Jusque là, nous n’avons pas trouvé dans cet ouvrage, trace du récit exact de la Cantiga 159 mais il semble qu’il n’ait consigné qu’un nombre restreint des miracles qu’on prêtait alors à Rocamadour et qui devaient circuler dans la tradition orale. Près d’un siècle plus tard, ils étaient, à l’évidence suffisamment vivaces pour traverser les frontières et s’étendre jusqu’à la cour d’Alphonse le Sage. Dans l’esprit de la Cantiga du jour et sans la reprendre mot pour mot. on en retrouve quelques-uns, dans le manuscrit, qui détaillent le sort fait aux brigands et voleurs qui s’en prennent aux pèlerins : rendus aveugles ou muets, paralysés, frappés de folie et d’autres disgrâces, à Rocamadour comme ailleurs, les récits de miracles médiévaux semblent bien s’accorder sur le fait qu’il ne fait pas bon s’en prendre aux pèlerins qui ont abrité leur foi en la vierge.

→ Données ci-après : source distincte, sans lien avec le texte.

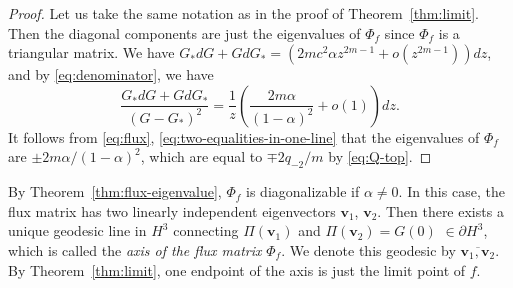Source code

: \documentclass[a4paper]{amsart}
\theoremstyle{plain}
\theoremstyle{remark}
\numberwithin{equation}{section}
\begin{document}
\begin{proof}
 Let us take the same notation as in the proof of 
 Theorem~\ref{thm:limit}. 
 Then
 the diagonal components are just the eigenvalues of $\Phi_f$  
 since $\Phi_f$ is a triangular matrix.  
 We have 
 $G_* dG + G dG_* = 
  \left(2mc^2\alpha z^{2m-1}+o(z^{2m-1})\right)dz$,
 and by \eqref{eq:denominator}, we have
 \[
     \frac{G_*dG+GdG_*}{(G-G_*)^2}=
     \frac{1}{z}\left( 
          \frac{2m\alpha}{(1-\alpha)^2}+o(1)
        \right)dz. 
 \]
 It follows from \eqref{eq:flux}, 
 \eqref{eq:two-equalities-in-one-line} that
 the eigenvalues of $\Phi_f$ are $\pm {2m\alpha}/{(1-\alpha)^2}$, 
 which are equal to $\mp 2q_{-2}/{m}$ by \eqref{eq:Q-top}.
\end{proof}

By Theorem~\ref{thm:flux-eigenvalue},
$\Phi_f$ is diagonalizable if $\alpha\ne 0$.
In this case,
the flux matrix has two linearly independent
eigenvectors ${\boldsymbol{{v}}}_1$, ${\boldsymbol{{v}}}_2$.
Then there exists a unique geodesic line in $H^3$ connecting
$\Pi({\boldsymbol{{v}}}_1)$ and $\Pi({\boldsymbol{{v}}}_2)=G(0)$ $\in \partial H^3$,
which is called the {\it axis of the flux matrix\/} $\Phi_f$. 
We denote this geodesic by $\overline{{\boldsymbol{{v}}}_1,{\boldsymbol{{v}}}_2}$.
By Theorem~\ref{thm:limit}, one endpoint of the axis is 
just the limit point of $f$.
\end{document}
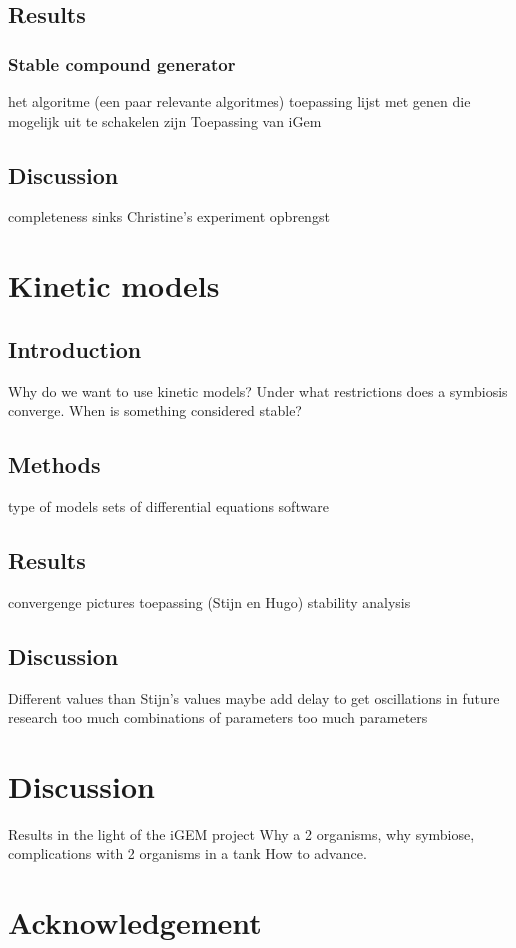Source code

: \documentclass[10pt]{report}
\begin{document}
\section{Results}
\subsection{Stable compound generator}
het algoritme (een paar relevante algoritmes)
toepassing lijst met genen die mogelijk uit te schakelen zijn
Toepassing van iGem

\section{Discussion}
completeness
sinks
Christine's experiment
opbrengst

\chapter{Kinetic models}

\begin{abstract}
  
\end{abstract}

\section{Introduction}
Why do we want to use kinetic models?
Under what restrictions does a symbiosis converge.
When is something considered stable?

\section{Methods}
type of models
sets of differential equations
software

\section{Results}
convergenge
pictures
toepassing (Stijn en Hugo)
stability analysis

\section{Discussion}
Different values than Stijn's values
maybe add delay to get oscillations in future research
too much combinations of parameters
too much parameters

\chapter{Discussion}
Results in the light of the iGEM project
Why a 2 organisms, why symbiose, complications with 2 organisms in a tank
How to advance.


\chapter{Acknowledgement}
\end{document}
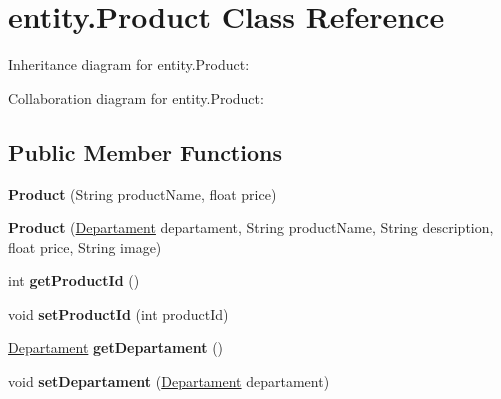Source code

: \hypertarget{classentity_1_1_product}{}\section{entity.\+Product Class Reference}
\label{classentity_1_1_product}


Inheritance diagram for entity.\+Product\+:


Collaboration diagram for entity.\+Product\+:
\subsection*{Public Member Functions}
\begin{DoxyCompactItemize}
\item 
\mbox{\label{classentity_1_1_product_a16490d212d113e14eb833a18ffd35c9e}} 
{\bfseries Product} (String product\+Name, float price)
\item 
\mbox{\label{classentity_1_1_product_aac8d06cb1b251960fd960abec0ed08ce}} 
{\bfseries Product} (\mbox{\hyperlink{classentity_1_1_departament}{Departament}} departament, String product\+Name, String description, float price, String image)
\item 
\mbox{\label{classentity_1_1_product_a2d097a6e21ca5384407ef2d5629409d0}} 
int {\bfseries get\+Product\+Id} ()
\item 
\mbox{\label{classentity_1_1_product_ad9a9458cf69f508b1d80cd90f4649343}} 
void {\bfseries set\+Product\+Id} (int product\+Id)
\item 
\mbox{\label{classentity_1_1_product_a78bd5ae5f85a3d22bdd23b84c07f1ed4}} 
\mbox{\hyperlink{classentity_1_1_departament}{Departament}} {\bfseries get\+Departament} ()
\item 
\mbox{\label{classentity_1_1_product_aa67771d630e8eb1922b751a266df6a62}} 
void {\bfseries set\+Departament} (\mbox{\hyperlink{classentity_1_1_departament}{Departament}} departament)
\item 
\mbox{\label{classentity_1_1_product_a81d43916d1f7b73a2f087e3570d73de0}} 

\end{DoxyCompactItemize}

L’interprétation de la Cantiga 159par le Clémencic Consort
Troubadours, Cantigas de Santa Maria,
un quadruple album de choix du Clemencic Consort
On trouve cette Cantiga 159 reprise par de nombreux ensembles de musique médiévale. Loin des multiples interprétations lyriques qui peuvent avoir leur charme, nous avons choisi, aujourd’hui, la version largement plus « terrienne » ou « terrestre » du Clemencic Consort. En plus d’un orchestration enthousiaste et festive, la voix de René Zosso n’a pas son pareil pour ramener les musiques médiévales dans une certaine « vision » de leur ferment d’origine. Il nous propose encore ici quelque chose de rugueux et d’enlevé à la fois qui se livre généreusement et sans sophistication et finit par créer une vraie relation de proximité. La magie opère. Nous voilà presque revenu au cœur d’une cité médiévale, face à un troubadour ou devant un groupe de pèlerins festifs du Moyen-âge et l’on se plait à imaginer qu’en dehors des cours royales et princières, les Cantigas de Santa Maria ont pu aussi être cela : des chants proches du peuple et qu’on pouvait entendre dans les rues.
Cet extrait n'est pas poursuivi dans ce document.